My bikes live outside as we have no garage and one of them has a cover. But one of our friendly local dogs pisses on the cover and it's a bastard if you want to take the cover off without getting dog piss on yourself or even fold it up and put it inside the house...you get the picture.
So, any suggestions (other than options involving toxic dog biscuits and firearms please) ?? Years ago I remember people used to put plastic bottles filled with water around their yard as some kind of deterrent - no idea if it worked or not. Or, wife's suggestion: I could piss on the cover and mark it out as my territory again....

scumdog
1st July 2006, 11:30
First off you'll have to clean the cover - and don't use ammonia based products as to a dog it could smell just like pee - and your own pee would just be a 'challenge' to them too! ( ever notice how a pack of dogs take turns at pissing on the same spot?
Each trying to make it 'theirs'

Have had success with mothballs around my bike but then it's in a sheltered garge.

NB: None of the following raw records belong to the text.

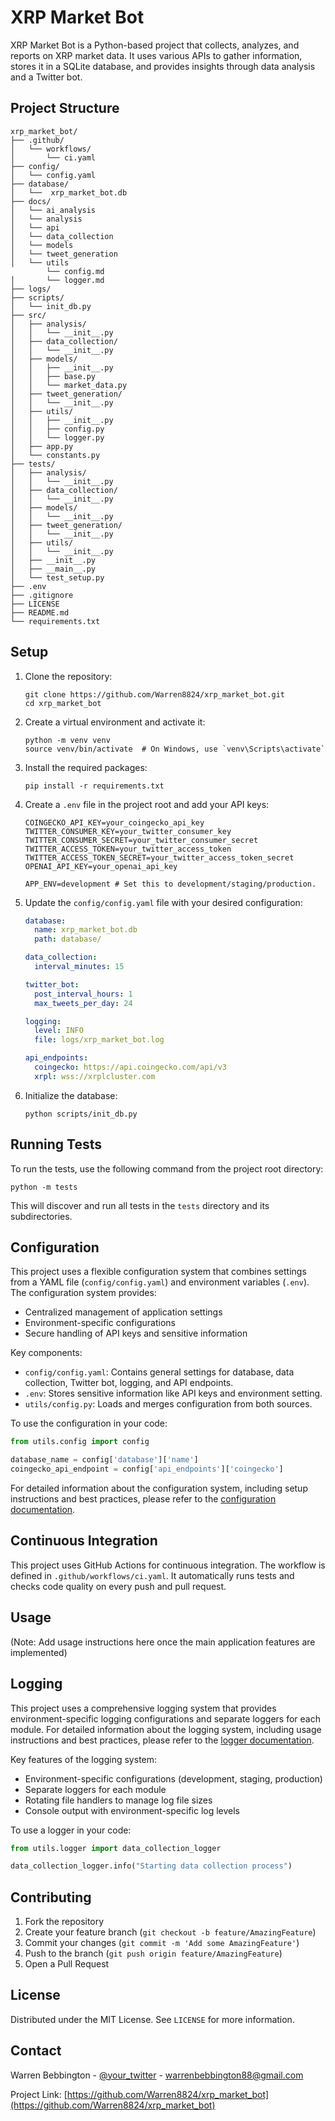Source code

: # XRP Market Bot

XRP Market Bot is a Python-based project that collects, analyzes, and reports on XRP market data. It uses various APIs to gather information, stores it in a SQLite database, and provides insights through data analysis and a Twitter bot.

## Project Structure

```
xrp_market_bot/
├── .github/
│   └── workflows/
│       └── ci.yaml
├── config/
│   └── config.yaml
├── database/
│   └──  xrp_market_bot.db
├── docs/
│   └── ai_analysis
│   └── analysis
│   └── api
│   └── data_collection
│   └── models
│   └── tweet_generation
│   └── utils
        └── config.md
│       └── logger.md
├── logs/
├── scripts/
│   └── init_db.py
├── src/
│   ├── analysis/
│   │   └── __init__.py
│   ├── data_collection/
│   │   └── __init__.py
│   ├── models/
│   │   ├── __init__.py
│   │   ├── base.py
│   │   └── market_data.py
│   ├── tweet_generation/
│   │   └── __init__.py
│   ├── utils/
│   │   ├── __init__.py
│   │   ├── config.py
│   │   └── logger.py
│   ├── app.py
│   └── constants.py
├── tests/
│   ├── analysis/
│   │   └── __init__.py
│   ├── data_collection/
│   │   └── __init__.py
│   ├── models/
│   │   └── __init__.py
│   ├── tweet_generation/
│   │   └── __init__.py
│   ├── utils/
│   │   └── __init__.py
│   ├── __init__.py
│   ├── __main__.py
│   └── test_setup.py
├── .env
├── .gitignore
├── LICENSE
├── README.md
└── requirements.txt
```

## Setup

1. Clone the repository:
   ```
   git clone https://github.com/Warren8824/xrp_market_bot.git
   cd xrp_market_bot
   ```

2. Create a virtual environment and activate it:
   ```
   python -m venv venv
   source venv/bin/activate  # On Windows, use `venv\Scripts\activate`
   ```

3. Install the required packages:
   ```
   pip install -r requirements.txt
   ```

4. Create a `.env` file in the project root and add your API keys:
   ```
   COINGECKO_API_KEY=your_coingecko_api_key
   TWITTER_CONSUMER_KEY=your_twitter_consumer_key
   TWITTER_CONSUMER_SECRET=your_twitter_consumer_secret
   TWITTER_ACCESS_TOKEN=your_twitter_access_token
   TWITTER_ACCESS_TOKEN_SECRET=your_twitter_access_token_secret
   OPENAI_API_KEY=your_openai_api_key
   
   APP_ENV=development # Set this to development/staging/production.
   ```

5. Update the `config/config.yaml` file with your desired configuration:
   ```yaml
   database:
     name: xrp_market_bot.db
     path: database/
   
   data_collection:
     interval_minutes: 15
   
   twitter_bot:
     post_interval_hours: 1
     max_tweets_per_day: 24
   
   logging:
     level: INFO
     file: logs/xrp_market_bot.log
   
   api_endpoints:
     coingecko: https://api.coingecko.com/api/v3
     xrpl: wss://xrplcluster.com
   ```

6. Initialize the database:
   ```
   python scripts/init_db.py
   ```

## Running Tests

To run the tests, use the following command from the project root directory:

```
python -m tests
```

This will discover and run all tests in the `tests` directory and its subdirectories.

## Configuration

This project uses a flexible configuration system that combines settings from a YAML file (`config/config.yaml`) and environment variables (`.env`). The configuration system provides:

- Centralized management of application settings
- Environment-specific configurations
- Secure handling of API keys and sensitive information

Key components:
- `config/config.yaml`: Contains general settings for database, data collection, Twitter bot, logging, and API endpoints.
- `.env`: Stores sensitive information like API keys and environment setting.
- `utils/config.py`: Loads and merges configuration from both sources.

To use the configuration in your code:

```python
from utils.config import config

database_name = config['database']['name']
coingecko_api_endpoint = config['api_endpoints']['coingecko']
```

For detailed information about the configuration system, including setup instructions and best practices, please refer to the [configuration documentation](docs/utils/config.md).

## Continuous Integration

This project uses GitHub Actions for continuous integration. The workflow is defined in `.github/workflows/ci.yaml`. It automatically runs tests and checks code quality on every push and pull request.

## Usage

(Note: Add usage instructions here once the main application features are implemented)

## Logging

This project uses a comprehensive logging system that provides environment-specific logging configurations and separate loggers for each module. For detailed information about the logging system, including usage instructions and best practices, please refer to the [logger documentation](docs/utils/logger.md).

Key features of the logging system:
- Environment-specific configurations (development, staging, production)
- Separate loggers for each module
- Rotating file handlers to manage log file sizes
- Console output with environment-specific log levels

To use a logger in your code:

```python
from utils.logger import data_collection_logger

data_collection_logger.info("Starting data collection process")
```

## Contributing

1. Fork the repository
2. Create your feature branch (`git checkout -b feature/AmazingFeature`)
3. Commit your changes (`git commit -m 'Add some AmazingFeature'`)
4. Push to the branch (`git push origin feature/AmazingFeature`)
5. Open a Pull Request

## License

Distributed under the MIT License. See `LICENSE` for more information.

## Contact

Warren Bebbington - [@your_twitter](https://twitter.com/your_twitter) - warrenbebbington88@gmail.com

Project Link: [https://github.com/Warren8824/xrp_market_bot](https://github.com/Warren8824/xrp_market_bot)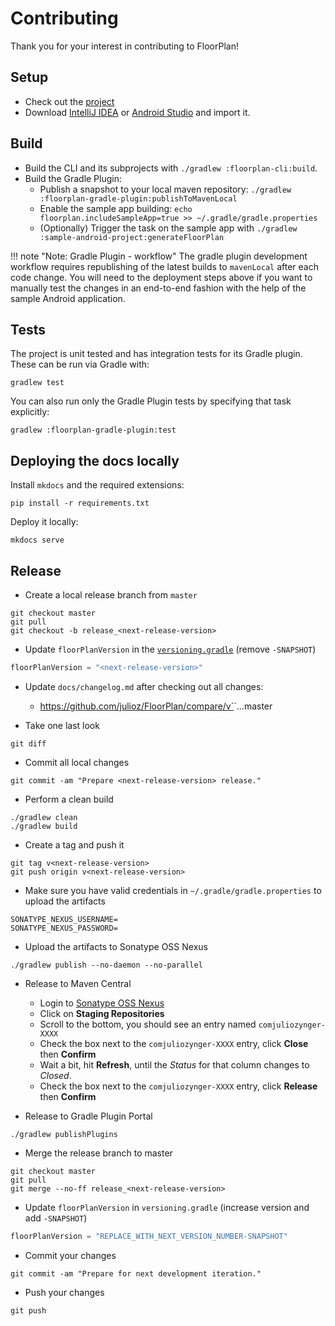 # Contributing

Thank you for your interest in contributing to FloorPlan!

## Setup

* Check out the [project](https://github.com/julioz/FloorPlan/)
* Download [IntelliJ IDEA](https://www.jetbrains.com/idea/download/) or [Android Studio](https://developer.android.com/studio) and import it.

## Build

* Build the CLI and its subprojects with `./gradlew :floorplan-cli:build`.
* Build the Gradle Plugin:
  * Publish a snapshot to your local maven repository: `./gradlew :floorplan-gradle-plugin:publishToMavenLocal`
  * Enable the sample app building: `echo floorplan.includeSampleApp=true >> ~/.gradle/gradle.properties`
  * (Optionally) Trigger the task on the sample app with `./gradlew :sample-android-project:generateFloorPlan`

!!! note "Note: Gradle Plugin - workflow"
    The gradle plugin development workflow requires republishing of the latest builds to `mavenLocal` after each code change. You will need to the deployment steps above if you want to manually test the changes in an end-to-end fashion with the help of the sample Android application.

## Tests

The project is unit tested and has integration tests for its Gradle plugin. These can be run via Gradle with:
```
gradlew test
```

You can also run only the Gradle Plugin tests by specifying that task explicitly:

```
gradlew :floorplan-gradle-plugin:test
```

## Deploying the docs locally

Install `mkdocs` and the required extensions:

```
pip install -r requirements.txt
```

Deploy it locally:

```
mkdocs serve
```

## Release

* Create a local release branch from `master`
```
git checkout master
git pull
git checkout -b release_<next-release-version>
```

* Update `floorPlanVersion` in the [`versioning.gradle`](https://github.com/julioz/FloorPlan/blob/master/versioning.gradle) (remove `-SNAPSHOT`)
```gradle
floorPlanVersion = "<next-release-version>"
```

* Update `docs/changelog.md` after checking out all changes:
  - https://github.com/julioz/FloorPlan/compare/v`<current-release-version>`...master

* Take one last look
```
git diff
```

* Commit all local changes
```
git commit -am "Prepare <next-release-version> release."
```

* Perform a clean build
```
./gradlew clean
./gradlew build
```

* Create a tag and push it
```
git tag v<next-release-version>
git push origin v<next-release-version>
```

* Make sure you have valid credentials in `~/.gradle/gradle.properties` to upload the artifacts
```
SONATYPE_NEXUS_USERNAME=
SONATYPE_NEXUS_PASSWORD=
```

* Upload the artifacts to Sonatype OSS Nexus
```
./gradlew publish --no-daemon --no-parallel
```

* Release to Maven Central
  - Login to [Sonatype OSS Nexus](https://oss.sonatype.org/)
  - Click on **Staging Repositories**
  - Scroll to the bottom, you should see an entry named `comjuliozynger-XXXX`
  - Check the box next to the `comjuliozynger-XXXX` entry, click **Close** then **Confirm**
  - Wait a bit, hit **Refresh**, until the *Status* for that column changes to *Closed*.
  - Check the box next to the `comjuliozynger-XXXX` entry, click **Release** then **Confirm**

* Release to Gradle Plugin Portal
```
./gradlew publishPlugins
```

* Merge the release branch to master
```
git checkout master
git pull
git merge --no-ff release_<next-release-version>
```
* Update `floorPlanVersion` in `versioning.gradle` (increase version and add `-SNAPSHOT`)
```gradle
floorPlanVersion = "REPLACE_WITH_NEXT_VERSION_NUMBER-SNAPSHOT"
```

* Commit your changes
```
git commit -am "Prepare for next development iteration."
```

* Push your changes
```
git push
```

Borrow some 'Livestrand' electric fence set-up off a cocky for a week or two?

Mental Trousers
1st July 2006, 11:34
The electric fence thing was the first I thought of. Anything pissing on one doesn't do it for long.

Indiana_Jones
1st July 2006, 12:01
Damn, I was gonna say shot him up the butt with a .177 air rifle lol

-Indy

Sniper
1st July 2006, 12:12
You can buy a spray chemical from a vet that will deter the dogs

Mikey27
1st July 2006, 12:27
curry powder always works around rubbish bags, preferably hot...

Crisis management
1st July 2006, 12:40
Clean the cover as scumdog suggests then try a dog / cat repellent spray (the sprays intended to stop them pissing on the carpet so should work!) We have used them when house training dogs and found them very effective.
Failing that, lie in wait for the culprit and paint his arse with turps, thats even more effective!
Good luck.

SARGE
1st July 2006, 13:20
Or, wife's suggestion: I could piss on the cover and mark it out as my territory again....


or ...


buy a Honda .. they aint worth pissin on :Pokey: :kick: :finger:

ajturbo
1st July 2006, 13:23
ride faster

Macktheknife
1st July 2006, 14:08
Clean the cover first, then apply a liberal dusting of ground black pepper to the area (about 2 feet wide of the bike), re-apply daily for about a week. After they have got a nose full of black pepper a couple of times they lose all interest in going near the area.
DO NOT use the water bottle thing, it actually encourages them to shit there as well, not kidding.
If you want to be a prick about it, mix in some hot chilli powder too.

adam666
1st July 2006, 14:15
I have always found plastic bottles filled with water to be quite effective.
(and the best as its chemical free and costs nothing)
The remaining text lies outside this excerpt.